Being placed in stress positions, subjected to white noise, sleep deprivation and deprivation of food and water, along with beatings and death threats, and the placing of hoods over their heads has been found to lack the proper criteria of ‘proper torture’.

Despite official British and Irish declassified documents detailing a history of British governments refusal to outlaw Northern Ireland’s largest loyalist gang during the Troubles, while engaging in mass sectarian screening and internment which almost exclusively targeted the nationalist communities, the idea that the British Army would torture men proved too far fetched for the ECHR.

“The British government aided and abetted loyalist paramilitaries… but you don’t think… good God, you don’t think they’d have it in them to let their army act with impunity and torture innocent people, do you?” queried one legal expert who sided with the ECHR on their decision to deny the so-called ‘Hooded Men’ any justice, but was now beginning to have his doubts.

14 Catholic men in Northern Ireland, otherwise known under British law as British citizens, were detained without charge in 1971 as part of a policy of internment and tortured by the British Army whose job, among other things, was to protect British citizens.

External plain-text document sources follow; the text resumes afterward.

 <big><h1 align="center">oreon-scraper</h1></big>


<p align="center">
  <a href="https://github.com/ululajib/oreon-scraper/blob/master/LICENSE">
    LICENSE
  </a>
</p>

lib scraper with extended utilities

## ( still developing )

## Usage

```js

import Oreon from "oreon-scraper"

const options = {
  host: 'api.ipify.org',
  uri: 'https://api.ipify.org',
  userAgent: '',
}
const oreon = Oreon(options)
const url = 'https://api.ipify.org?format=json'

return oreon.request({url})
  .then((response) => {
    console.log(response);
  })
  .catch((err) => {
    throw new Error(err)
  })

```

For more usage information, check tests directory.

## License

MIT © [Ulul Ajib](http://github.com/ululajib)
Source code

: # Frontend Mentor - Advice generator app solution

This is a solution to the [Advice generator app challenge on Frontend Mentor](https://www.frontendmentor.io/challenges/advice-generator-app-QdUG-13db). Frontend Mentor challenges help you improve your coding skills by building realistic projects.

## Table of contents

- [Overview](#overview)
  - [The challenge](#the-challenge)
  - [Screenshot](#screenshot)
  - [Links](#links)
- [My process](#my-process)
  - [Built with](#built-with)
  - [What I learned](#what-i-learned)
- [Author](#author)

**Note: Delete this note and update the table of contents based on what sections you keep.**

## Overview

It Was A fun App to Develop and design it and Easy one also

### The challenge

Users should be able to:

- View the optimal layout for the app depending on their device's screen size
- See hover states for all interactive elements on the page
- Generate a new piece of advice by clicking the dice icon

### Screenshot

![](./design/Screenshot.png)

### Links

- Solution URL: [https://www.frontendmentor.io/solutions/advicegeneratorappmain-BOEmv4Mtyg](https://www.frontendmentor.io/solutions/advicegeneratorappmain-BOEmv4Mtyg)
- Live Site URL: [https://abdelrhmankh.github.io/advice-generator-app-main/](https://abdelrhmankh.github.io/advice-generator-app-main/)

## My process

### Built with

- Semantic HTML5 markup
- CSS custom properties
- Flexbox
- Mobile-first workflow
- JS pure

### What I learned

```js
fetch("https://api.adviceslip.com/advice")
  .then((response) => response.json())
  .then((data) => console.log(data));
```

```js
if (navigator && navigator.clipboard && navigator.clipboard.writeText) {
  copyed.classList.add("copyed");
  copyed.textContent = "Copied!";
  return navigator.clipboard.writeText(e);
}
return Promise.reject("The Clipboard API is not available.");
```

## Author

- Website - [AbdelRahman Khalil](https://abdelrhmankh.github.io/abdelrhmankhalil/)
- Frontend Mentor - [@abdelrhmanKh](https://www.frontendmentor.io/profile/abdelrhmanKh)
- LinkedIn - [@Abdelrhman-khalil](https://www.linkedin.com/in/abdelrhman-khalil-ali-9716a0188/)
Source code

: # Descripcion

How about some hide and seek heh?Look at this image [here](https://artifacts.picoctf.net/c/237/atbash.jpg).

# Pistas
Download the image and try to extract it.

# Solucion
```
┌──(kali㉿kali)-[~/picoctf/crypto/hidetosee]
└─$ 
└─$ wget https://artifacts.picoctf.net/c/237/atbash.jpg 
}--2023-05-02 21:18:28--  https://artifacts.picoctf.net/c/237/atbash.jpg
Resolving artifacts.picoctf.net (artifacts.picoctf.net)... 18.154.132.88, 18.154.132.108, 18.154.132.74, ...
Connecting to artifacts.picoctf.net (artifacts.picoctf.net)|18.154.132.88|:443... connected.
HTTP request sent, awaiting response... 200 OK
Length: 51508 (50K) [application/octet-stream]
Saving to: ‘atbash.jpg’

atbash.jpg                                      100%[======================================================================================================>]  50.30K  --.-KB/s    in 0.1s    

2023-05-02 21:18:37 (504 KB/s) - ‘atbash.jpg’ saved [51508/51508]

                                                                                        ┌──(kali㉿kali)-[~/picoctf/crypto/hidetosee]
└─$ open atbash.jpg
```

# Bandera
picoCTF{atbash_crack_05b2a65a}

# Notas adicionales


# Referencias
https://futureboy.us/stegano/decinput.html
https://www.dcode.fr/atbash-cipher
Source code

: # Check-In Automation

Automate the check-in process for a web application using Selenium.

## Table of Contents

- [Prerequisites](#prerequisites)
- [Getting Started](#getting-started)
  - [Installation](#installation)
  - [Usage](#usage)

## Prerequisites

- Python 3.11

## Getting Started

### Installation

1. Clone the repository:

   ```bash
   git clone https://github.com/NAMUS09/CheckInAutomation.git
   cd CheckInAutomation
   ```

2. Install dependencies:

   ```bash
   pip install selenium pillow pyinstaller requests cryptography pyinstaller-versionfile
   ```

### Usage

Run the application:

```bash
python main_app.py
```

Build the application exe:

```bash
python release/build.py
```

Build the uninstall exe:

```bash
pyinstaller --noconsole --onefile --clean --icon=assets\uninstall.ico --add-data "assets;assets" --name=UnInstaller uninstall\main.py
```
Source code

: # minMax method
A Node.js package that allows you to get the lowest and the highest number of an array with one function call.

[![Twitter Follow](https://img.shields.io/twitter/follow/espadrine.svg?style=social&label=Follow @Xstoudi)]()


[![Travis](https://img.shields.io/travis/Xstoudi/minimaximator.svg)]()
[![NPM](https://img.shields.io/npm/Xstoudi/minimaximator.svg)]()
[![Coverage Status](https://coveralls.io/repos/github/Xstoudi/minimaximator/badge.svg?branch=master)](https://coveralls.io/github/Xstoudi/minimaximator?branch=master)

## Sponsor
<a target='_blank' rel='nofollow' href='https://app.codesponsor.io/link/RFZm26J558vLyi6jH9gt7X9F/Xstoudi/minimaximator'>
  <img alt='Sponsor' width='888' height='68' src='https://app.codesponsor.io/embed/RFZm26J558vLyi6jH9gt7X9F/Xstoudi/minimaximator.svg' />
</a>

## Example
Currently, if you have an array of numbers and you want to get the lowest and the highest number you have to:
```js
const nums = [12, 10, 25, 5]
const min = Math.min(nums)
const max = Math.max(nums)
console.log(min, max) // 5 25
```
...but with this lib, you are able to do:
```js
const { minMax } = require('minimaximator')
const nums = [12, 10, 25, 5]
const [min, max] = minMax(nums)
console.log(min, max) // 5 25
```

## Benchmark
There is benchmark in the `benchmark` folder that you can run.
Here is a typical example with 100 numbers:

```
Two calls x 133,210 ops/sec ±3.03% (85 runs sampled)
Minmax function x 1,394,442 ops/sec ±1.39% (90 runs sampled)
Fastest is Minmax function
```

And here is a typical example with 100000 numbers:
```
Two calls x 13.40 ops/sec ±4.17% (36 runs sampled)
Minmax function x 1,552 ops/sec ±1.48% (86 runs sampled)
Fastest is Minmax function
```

The original 1978 ruling by the ECHR, appealed by the Irish government, states that the British government simply treated these people inhumanely, but didn’t go as far as torture, which will be of huge relief to the group of men once they are told the news while also making them feel slightly silly for spending over 40 years searching for justice.

“Dangling men with hoods over their heads out of a helicopter and telling them they are about to be thrown to their deaths from high in the air, only to drop a few feet down to the ground. I mean that’s bad, but is that torture? Oh wait, it is? Shit, I think we might have fucked this one up, we thought it was just bit of banter,” remarked one judge who ruled on the case.